» **Work request**
Using the records below, write out again exactly the lines that begin at the line containing "1. What is the" and end at the line containing "all the above?", and no other lines.

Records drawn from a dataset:
=====

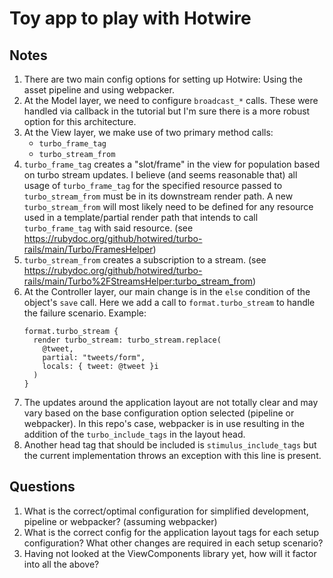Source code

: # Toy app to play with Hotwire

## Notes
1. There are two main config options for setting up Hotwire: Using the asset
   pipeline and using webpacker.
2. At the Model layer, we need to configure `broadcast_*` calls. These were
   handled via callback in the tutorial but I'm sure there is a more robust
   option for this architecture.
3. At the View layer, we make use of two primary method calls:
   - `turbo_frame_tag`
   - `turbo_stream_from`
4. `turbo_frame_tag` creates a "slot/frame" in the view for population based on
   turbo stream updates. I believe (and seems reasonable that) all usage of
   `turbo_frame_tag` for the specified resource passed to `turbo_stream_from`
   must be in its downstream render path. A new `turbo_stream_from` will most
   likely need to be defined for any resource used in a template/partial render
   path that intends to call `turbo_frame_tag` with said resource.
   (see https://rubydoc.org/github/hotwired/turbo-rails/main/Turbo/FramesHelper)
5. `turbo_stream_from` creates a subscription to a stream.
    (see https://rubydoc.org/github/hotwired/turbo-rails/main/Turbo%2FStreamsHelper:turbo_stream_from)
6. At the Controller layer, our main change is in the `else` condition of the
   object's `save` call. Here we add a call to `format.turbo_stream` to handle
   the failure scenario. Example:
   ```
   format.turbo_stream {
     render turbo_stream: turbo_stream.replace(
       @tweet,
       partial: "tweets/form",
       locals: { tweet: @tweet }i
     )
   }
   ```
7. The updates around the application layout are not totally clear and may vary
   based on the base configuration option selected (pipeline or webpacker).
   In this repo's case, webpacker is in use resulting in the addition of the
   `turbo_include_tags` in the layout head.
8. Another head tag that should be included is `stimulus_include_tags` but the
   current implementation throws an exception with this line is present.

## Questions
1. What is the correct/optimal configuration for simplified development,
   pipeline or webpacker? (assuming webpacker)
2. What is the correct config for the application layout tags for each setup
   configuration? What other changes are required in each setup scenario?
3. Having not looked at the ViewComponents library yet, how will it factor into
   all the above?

=====

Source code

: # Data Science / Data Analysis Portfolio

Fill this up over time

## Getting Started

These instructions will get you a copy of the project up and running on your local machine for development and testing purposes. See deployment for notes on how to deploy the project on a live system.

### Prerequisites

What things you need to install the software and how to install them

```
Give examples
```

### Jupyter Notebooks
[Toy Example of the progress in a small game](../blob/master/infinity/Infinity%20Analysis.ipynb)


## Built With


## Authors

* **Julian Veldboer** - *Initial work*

=====

» **Task solution**
1. What is the correct/optimal configuration for simplified development,
   pipeline or webpacker? (assuming webpacker)
2. What is the correct config for the application layout tags for each setup
   configuration? What other changes are required in each setup scenario?
3. Having not looked at the ViewComponents library yet, how will it factor into
   all the above?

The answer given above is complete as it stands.